Técio Lins e Silva, que hoje é
membro do Conselho Nacional
de Justiça, órgão fiscalizador
do Judiciário, reagiu nervoso,
ao telefonema da Folha: "Não
estive envolvido com isso, não
era minha área. Era um caso de
política e cidadania".
Visão do inferno
Plínio Donadio conseguiu
subir no casco do barco emborcado, para ver se avistava a mulher e os filhos. "Eu gritava desesperado, as pessoas pedindo
socorro, mas eu queria achar
minha família. Aquele monte
de gente no mar, na escuridão,
era a visão do inferno."
Nesse momento, o Casablanca, um iate de 130 pés (cerca de
40 metros), se aproximou. "Tirei os sapatos e nadei. Mas determinadas passagens eu simplesmente apaguei da minha
memória. Não me lembro de
ter subido no barco, só de quando estava lá dentro. Eu queria
muito me encontrar com o dono de novo, para agradecer por
ter me salvado."
Fabricado em 1946, o Casablanca não pertence mais ao
empresário Oscar Gabriel Jr., à
época dono de uma cadeia de
óticas no Rio. O novo proprietário é o empresário Jorge
Adrizzo, dono da Saveiro's
Tour, empresa de aluguel de
barcos.
"O Oscar era muito rico e generosíssimo, playboyzão mesmo, um Jorginho Guinle. Tocava o rebu naquele barco. Mas
foi perdendo tudo, e acabou
tendo de vendê-lo", conta.
Quando Donadio chegou ao
Iate Clube do Rio, ouviu gritarem seu nome: "Era meu genro.
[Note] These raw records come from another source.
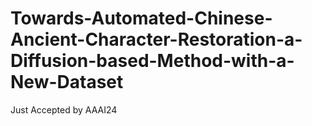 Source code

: # Towards-Automated-Chinese-Ancient-Character-Restoration-a-Diffusion-based-Method-with-a-New-Dataset
Just Accepted by AAAI24

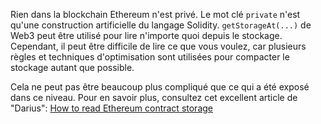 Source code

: Rien dans la blockchain Ethereum n'est privé. Le mot clé `private` n'est qu'une construction artificielle du langage Solidity. `getStorageAt(...)` de Web3 peut être utilisé pour lire n'importe quoi depuis le stockage. Cependant, il peut être difficile de lire ce que vous voulez, car plusieurs règles et techniques d'optimisation sont utilisées pour compacter le stockage autant que possible.

Cela ne peut pas être beaucoup plus compliqué que ce qui a été exposé dans ce niveau. Pour en savoir plus, consultez cet excellent article de "Darius": [How to read Ethereum contract storage](https://medium.com/aigang-network/how-to-read-ethereum-contract-storage-44252c8af925)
Perguntei pelos meus filhos,
mas não estavam com ele. Comecei a andar de um lado para
o outro, que nem um maluco,
atrás de notícias. Um homem
se aproximou, para dizer que tinha uma criança entre os corpos estirados em uma ponta do
píer. Fui lá, mas não era meu filho, e sim uma menininha de
uns três anos".
De manhãzinha
Mortos ou vivos, Flávio Donadio e a irmã, Cláudia, muito
provavelmente estariam no Iate Clube ou na Marina da Glória. Plínio Donadio passou a
noite indo de um para o outro,
até que, por volta das 6h, os
avistou na Marina.
Eles contaram que foram salvos, com muitos outros náufragos, pelo pescador Jorge de
Souza Viana, que hoje vive na
Região dos Lagos. "Quando o
Bateau Mouche virou, minha
filha grávida ficou embaixo do
casco. Precisou mergulhar,
dar a volta nele e emergir. Por
sorte, ao sair na superfície,
percebeu que estava ao lado do
irmão."
Donadio lembra que, ao avistar os filhos na marina, "era de
manhãzinha". "Eu estava esgotado. Fiquei feliz, mas faltava a
mãe deles. Nenhum dos dois
sabia onde estava. Imediatamente, entendi que ela havia
morrido." Ele foi encontrá-la
no fim do dia 2, em um necrotério na Lapa, no Rio.
Acreditaram na punição
O advogado João Tancredo
diz que, se seus clientes tivessem processado apenas a União
(pelo erro da Capitania dos
Portos), provavelmente já teriam sido ressarcidos.
"Por questão de decência e
também tomados pela revolta,
eles acreditaram que os responsáveis pelo acidente seriam
punidos e entraram com ações
criminais. Acontece que essas
ações interferem no encaminhamento das cíveis, e vice-versa, tornando o processo ainda mais moroso", diz Tancredo.
Ele conseguiu ver aprovadas
sentenças indenizatórias, embora ninguém tenha ganhado
um tostão. Tancredo diz que arrestou R$ 40 milhões em bens
dos empresários do Bateau
Mouche -mas é preciso concluir o processo para usá-los.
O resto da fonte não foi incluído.